INPUT DATA
○ ○ ○ ○ ○

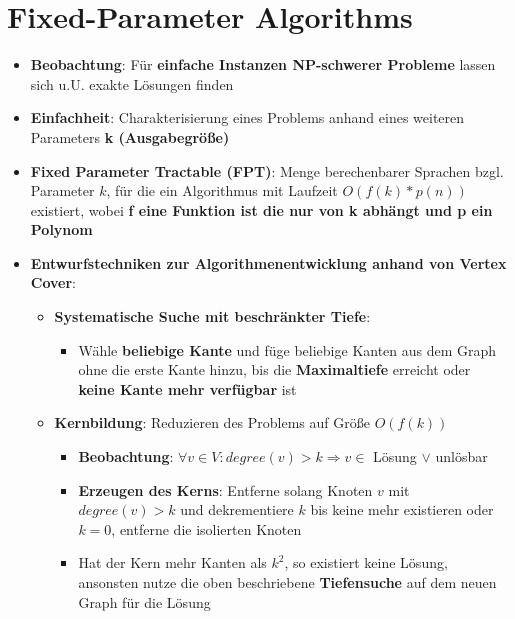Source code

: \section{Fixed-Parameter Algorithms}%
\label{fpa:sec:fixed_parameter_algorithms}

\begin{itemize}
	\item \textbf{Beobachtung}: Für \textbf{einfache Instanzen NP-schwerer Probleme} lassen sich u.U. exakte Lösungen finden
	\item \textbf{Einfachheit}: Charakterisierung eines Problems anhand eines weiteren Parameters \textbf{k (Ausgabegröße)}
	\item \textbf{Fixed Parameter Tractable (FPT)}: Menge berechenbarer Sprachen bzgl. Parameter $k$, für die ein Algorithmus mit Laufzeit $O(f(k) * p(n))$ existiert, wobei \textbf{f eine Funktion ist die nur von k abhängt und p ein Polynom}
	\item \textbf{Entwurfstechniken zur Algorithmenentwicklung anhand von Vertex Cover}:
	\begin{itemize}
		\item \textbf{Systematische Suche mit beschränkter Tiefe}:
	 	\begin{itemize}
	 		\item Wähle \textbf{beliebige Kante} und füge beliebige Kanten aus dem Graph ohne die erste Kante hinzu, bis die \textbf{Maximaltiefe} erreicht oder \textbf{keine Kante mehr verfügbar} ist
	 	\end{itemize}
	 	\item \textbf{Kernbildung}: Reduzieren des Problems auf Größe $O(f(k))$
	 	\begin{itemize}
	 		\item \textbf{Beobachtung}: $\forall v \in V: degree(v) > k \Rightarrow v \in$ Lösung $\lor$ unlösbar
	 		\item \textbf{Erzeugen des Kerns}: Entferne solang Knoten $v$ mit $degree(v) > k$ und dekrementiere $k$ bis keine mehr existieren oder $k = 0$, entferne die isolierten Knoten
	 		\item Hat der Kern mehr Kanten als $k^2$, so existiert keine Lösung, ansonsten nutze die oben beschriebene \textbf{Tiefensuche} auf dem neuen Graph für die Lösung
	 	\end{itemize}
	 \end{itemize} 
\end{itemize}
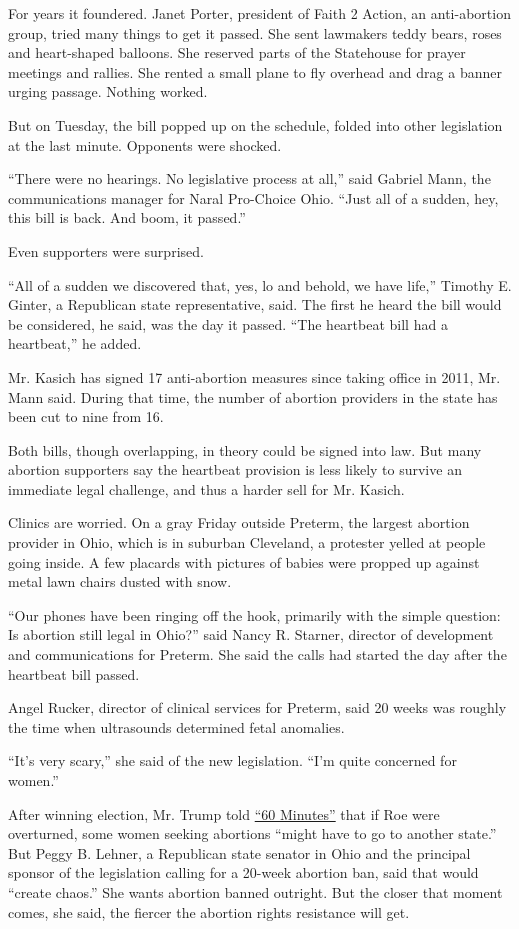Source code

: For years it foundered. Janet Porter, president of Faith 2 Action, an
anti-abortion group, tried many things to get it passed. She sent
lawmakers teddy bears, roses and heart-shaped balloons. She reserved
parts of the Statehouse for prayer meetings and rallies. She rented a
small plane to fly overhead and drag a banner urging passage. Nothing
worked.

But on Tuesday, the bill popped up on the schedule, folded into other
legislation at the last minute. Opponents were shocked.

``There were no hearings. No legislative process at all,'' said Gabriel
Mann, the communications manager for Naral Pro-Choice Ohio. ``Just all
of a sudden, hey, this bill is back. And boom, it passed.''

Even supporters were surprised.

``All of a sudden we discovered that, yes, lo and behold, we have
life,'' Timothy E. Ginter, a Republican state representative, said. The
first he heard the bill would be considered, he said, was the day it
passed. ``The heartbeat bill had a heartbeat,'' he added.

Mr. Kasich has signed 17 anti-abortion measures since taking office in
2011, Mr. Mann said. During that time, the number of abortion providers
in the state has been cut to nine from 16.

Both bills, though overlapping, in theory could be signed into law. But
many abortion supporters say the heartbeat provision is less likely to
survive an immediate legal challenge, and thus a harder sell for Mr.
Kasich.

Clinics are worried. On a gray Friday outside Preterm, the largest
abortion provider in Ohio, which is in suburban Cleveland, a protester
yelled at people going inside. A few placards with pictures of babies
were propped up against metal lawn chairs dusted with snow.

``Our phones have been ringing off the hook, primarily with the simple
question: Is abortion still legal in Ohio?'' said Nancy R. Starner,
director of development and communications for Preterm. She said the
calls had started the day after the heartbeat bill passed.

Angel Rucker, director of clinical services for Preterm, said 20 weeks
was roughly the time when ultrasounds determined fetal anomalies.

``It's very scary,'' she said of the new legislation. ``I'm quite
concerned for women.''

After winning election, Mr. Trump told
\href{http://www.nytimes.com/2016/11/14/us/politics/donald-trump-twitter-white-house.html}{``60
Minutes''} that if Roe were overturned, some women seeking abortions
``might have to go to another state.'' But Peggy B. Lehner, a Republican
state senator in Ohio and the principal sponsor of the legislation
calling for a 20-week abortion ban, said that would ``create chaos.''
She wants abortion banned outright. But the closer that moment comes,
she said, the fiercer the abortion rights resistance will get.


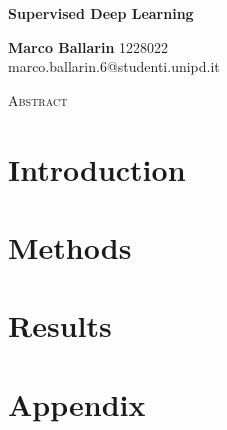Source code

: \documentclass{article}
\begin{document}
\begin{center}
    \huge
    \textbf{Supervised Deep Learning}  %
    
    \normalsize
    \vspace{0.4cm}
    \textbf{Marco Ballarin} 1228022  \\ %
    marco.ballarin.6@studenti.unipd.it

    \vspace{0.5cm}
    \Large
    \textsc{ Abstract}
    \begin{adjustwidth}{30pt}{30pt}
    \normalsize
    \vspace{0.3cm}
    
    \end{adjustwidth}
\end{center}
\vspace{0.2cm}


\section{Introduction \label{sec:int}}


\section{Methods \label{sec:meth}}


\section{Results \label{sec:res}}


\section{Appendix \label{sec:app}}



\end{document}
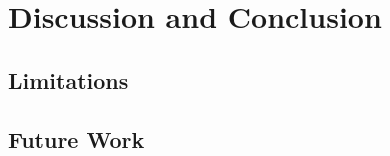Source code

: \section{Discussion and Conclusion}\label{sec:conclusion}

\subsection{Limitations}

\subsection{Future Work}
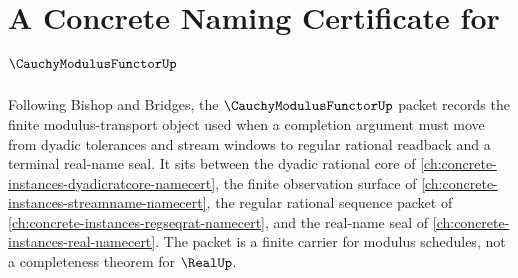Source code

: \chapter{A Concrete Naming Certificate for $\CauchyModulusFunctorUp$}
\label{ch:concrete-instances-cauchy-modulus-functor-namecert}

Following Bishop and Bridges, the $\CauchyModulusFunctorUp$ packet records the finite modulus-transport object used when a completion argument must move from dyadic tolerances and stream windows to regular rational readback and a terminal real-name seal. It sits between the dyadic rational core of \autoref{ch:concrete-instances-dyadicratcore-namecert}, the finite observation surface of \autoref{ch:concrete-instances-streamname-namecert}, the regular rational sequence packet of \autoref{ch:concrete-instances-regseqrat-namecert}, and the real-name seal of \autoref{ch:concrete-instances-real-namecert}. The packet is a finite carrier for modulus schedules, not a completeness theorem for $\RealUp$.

○ ○ ○ ○ ○

WHAT NEEDS TO BE DONE
Write out all the entries word for word, but skip any images.

RESULT OF THIS TASK
Source code

: \section{Fixed-Parameter Algorithms}%
\label{fpa:sec:fixed_parameter_algorithms}

\begin{itemize}
	\item \textbf{Beobachtung}: Für \textbf{einfache Instanzen NP-schwerer Probleme} lassen sich u.U. exakte Lösungen finden
	\item \textbf{Einfachheit}: Charakterisierung eines Problems anhand eines weiteren Parameters \textbf{k (Ausgabegröße)}
	\item \textbf{Fixed Parameter Tractable (FPT)}: Menge berechenbarer Sprachen bzgl. Parameter $k$, für die ein Algorithmus mit Laufzeit $O(f(k) * p(n))$ existiert, wobei \textbf{f eine Funktion ist die nur von k abhängt und p ein Polynom}
	\item \textbf{Entwurfstechniken zur Algorithmenentwicklung anhand von Vertex Cover}:
	\begin{itemize}
		\item \textbf{Systematische Suche mit beschränkter Tiefe}:
	 	\begin{itemize}
	 		\item Wähle \textbf{beliebige Kante} und füge beliebige Kanten aus dem Graph ohne die erste Kante hinzu, bis die \textbf{Maximaltiefe} erreicht oder \textbf{keine Kante mehr verfügbar} ist
	 	\end{itemize}
	 	\item \textbf{Kernbildung}: Reduzieren des Problems auf Größe $O(f(k))$
	 	\begin{itemize}
	 		\item \textbf{Beobachtung}: $\forall v \in V: degree(v) > k \Rightarrow v \in$ Lösung $\lor$ unlösbar
	 		\item \textbf{Erzeugen des Kerns}: Entferne solang Knoten $v$ mit $degree(v) > k$ und dekrementiere $k$ bis keine mehr existieren oder $k = 0$, entferne die isolierten Knoten
	 		\item Hat der Kern mehr Kanten als $k^2$, so existiert keine Lösung, ansonsten nutze die oben beschriebene \textbf{Tiefensuche} auf dem neuen Graph für die Lösung
	 	\end{itemize}
	 \end{itemize} 
\end{itemize}
Source code

: For years it foundered. Janet Porter, president of Faith 2 Action, an
anti-abortion group, tried many things to get it passed. She sent
lawmakers teddy bears, roses and heart-shaped balloons. She reserved
parts of the Statehouse for prayer meetings and rallies. She rented a
small plane to fly overhead and drag a banner urging passage. Nothing
worked.

But on Tuesday, the bill popped up on the schedule, folded into other
legislation at the last minute. Opponents were shocked.

``There were no hearings. No legislative process at all,'' said Gabriel
Mann, the communications manager for Naral Pro-Choice Ohio. ``Just all
of a sudden, hey, this bill is back. And boom, it passed.''

Even supporters were surprised.

``All of a sudden we discovered that, yes, lo and behold, we have
life,'' Timothy E. Ginter, a Republican state representative, said. The
first he heard the bill would be considered, he said, was the day it
passed. ``The heartbeat bill had a heartbeat,'' he added.

Mr. Kasich has signed 17 anti-abortion measures since taking office in
2011, Mr. Mann said. During that time, the number of abortion providers
in the state has been cut to nine from 16.

Both bills, though overlapping, in theory could be signed into law. But
many abortion supporters say the heartbeat provision is less likely to
survive an immediate legal challenge, and thus a harder sell for Mr.
Kasich.

Clinics are worried. On a gray Friday outside Preterm, the largest
abortion provider in Ohio, which is in suburban Cleveland, a protester
yelled at people going inside. A few placards with pictures of babies
were propped up against metal lawn chairs dusted with snow.

``Our phones have been ringing off the hook, primarily with the simple
question: Is abortion still legal in Ohio?'' said Nancy R. Starner,
director of development and communications for Preterm. She said the
calls had started the day after the heartbeat bill passed.

Angel Rucker, director of clinical services for Preterm, said 20 weeks
was roughly the time when ultrasounds determined fetal anomalies.

``It's very scary,'' she said of the new legislation. ``I'm quite
concerned for women.''

After winning election, Mr. Trump told
\href{http://www.nytimes.com/2016/11/14/us/politics/donald-trump-twitter-white-house.html}{``60
Minutes''} that if Roe were overturned, some women seeking abortions
``might have to go to another state.'' But Peggy B. Lehner, a Republican
state senator in Ohio and the principal sponsor of the legislation
calling for a 20-week abortion ban, said that would ``create chaos.''
She wants abortion banned outright. But the closer that moment comes,
she said, the fiercer the abortion rights resistance will get.


Source code

: \documentclass{article}
\begin{document}
\begin{center}
    \huge
    \textbf{Supervised Deep Learning}  %
    
    \normalsize
    \vspace{0.4cm}
    \textbf{Marco Ballarin} 1228022  \\ %
    marco.ballarin.6@studenti.unipd.it

    \vspace{0.5cm}
    \Large
    \textsc{ Abstract}
    \begin{adjustwidth}{30pt}{30pt}
    \normalsize
    \vspace{0.3cm}
    
    \end{adjustwidth}
\end{center}
\vspace{0.2cm}


\section{Introduction \label{sec:int}}


\section{Methods \label{sec:meth}}


\section{Results \label{sec:res}}


\section{Appendix \label{sec:app}}



\end{document}
Source code

: \section{Discussion and Conclusion}\label{sec:conclusion}

\subsection{Limitations}

\subsection{Future Work}
Source code

: \chapter{A Concrete Naming Certificate for $\CauchyModulusFunctorUp$}
\label{ch:concrete-instances-cauchy-modulus-functor-namecert}

Following Bishop and Bridges, the $\CauchyModulusFunctorUp$ packet records the finite modulus-transport object used when a completion argument must move from dyadic tolerances and stream windows to regular rational readback and a terminal real-name seal. It sits between the dyadic rational core of \autoref{ch:concrete-instances-dyadicratcore-namecert}, the finite observation surface of \autoref{ch:concrete-instances-streamname-namecert}, the regular rational sequence packet of \autoref{ch:concrete-instances-regseqrat-namecert}, and the real-name seal of \autoref{ch:concrete-instances-real-namecert}. The packet is a finite carrier for modulus schedules, not a completeness theorem for $\RealUp$.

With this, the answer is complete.